In a small bowl, combine softened butter, minced garlic, rosemary, parsley, thyme, lemon juice, olive oil, salt, and black pepper. Mix well until the mixture forms a flavorful garlic butter paste.
Spread the garlic butter mixture evenly over both sides of the lamb, massaging it gently into the meat.
Cover the lamb with plastic wrap and allow it to marinate in the refrigerator for at least 2 hours, or overnight for best results.
If grilling, preheat your grill to medium-high heat and oil the grate to prevent sticking.
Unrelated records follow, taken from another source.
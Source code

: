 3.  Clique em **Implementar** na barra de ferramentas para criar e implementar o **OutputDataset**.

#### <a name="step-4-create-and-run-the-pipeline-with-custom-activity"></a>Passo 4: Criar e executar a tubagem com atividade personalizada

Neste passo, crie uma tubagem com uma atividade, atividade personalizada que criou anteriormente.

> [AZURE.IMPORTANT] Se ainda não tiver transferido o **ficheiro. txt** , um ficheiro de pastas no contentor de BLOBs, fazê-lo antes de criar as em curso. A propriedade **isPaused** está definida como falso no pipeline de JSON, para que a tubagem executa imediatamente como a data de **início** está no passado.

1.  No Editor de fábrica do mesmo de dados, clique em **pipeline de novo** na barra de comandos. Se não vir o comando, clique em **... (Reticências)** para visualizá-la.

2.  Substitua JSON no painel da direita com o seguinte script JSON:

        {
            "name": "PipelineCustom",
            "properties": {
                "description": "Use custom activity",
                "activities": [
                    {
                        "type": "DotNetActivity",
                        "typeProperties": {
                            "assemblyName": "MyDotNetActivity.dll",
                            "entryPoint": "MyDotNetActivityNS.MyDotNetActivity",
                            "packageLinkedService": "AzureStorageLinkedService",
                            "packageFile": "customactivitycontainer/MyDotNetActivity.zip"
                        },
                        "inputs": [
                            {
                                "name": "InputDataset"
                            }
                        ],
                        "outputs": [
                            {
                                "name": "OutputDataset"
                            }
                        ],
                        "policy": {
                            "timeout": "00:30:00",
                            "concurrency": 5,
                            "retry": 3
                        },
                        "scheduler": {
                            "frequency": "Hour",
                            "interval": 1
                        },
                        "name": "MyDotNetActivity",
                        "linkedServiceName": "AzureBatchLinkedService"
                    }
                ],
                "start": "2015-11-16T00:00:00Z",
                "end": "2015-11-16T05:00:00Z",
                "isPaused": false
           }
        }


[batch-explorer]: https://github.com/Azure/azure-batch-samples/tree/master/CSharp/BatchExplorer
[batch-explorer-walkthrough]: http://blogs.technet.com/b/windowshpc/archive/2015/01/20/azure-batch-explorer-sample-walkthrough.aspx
If roasting, preheat the oven to 200°C (400°F).
For grilling: Place the lamb flat on the grill and cook for 10-12 minutes per side for medium-rare, or until the internal temperature reaches 60°C (140°F). Adjust the cooking time for your desired doneness.
For roasting: Lay the lamb flat in a roasting pan and place it in the preheated oven. Roast for 35-40 minutes for medium-rare, or until the internal temperature reaches 60°C (140°F).
After cooking, remove the lamb from the heat or oven and let it rest for 10 minutes, tented loosely with foil, to allow the juices to redistribute.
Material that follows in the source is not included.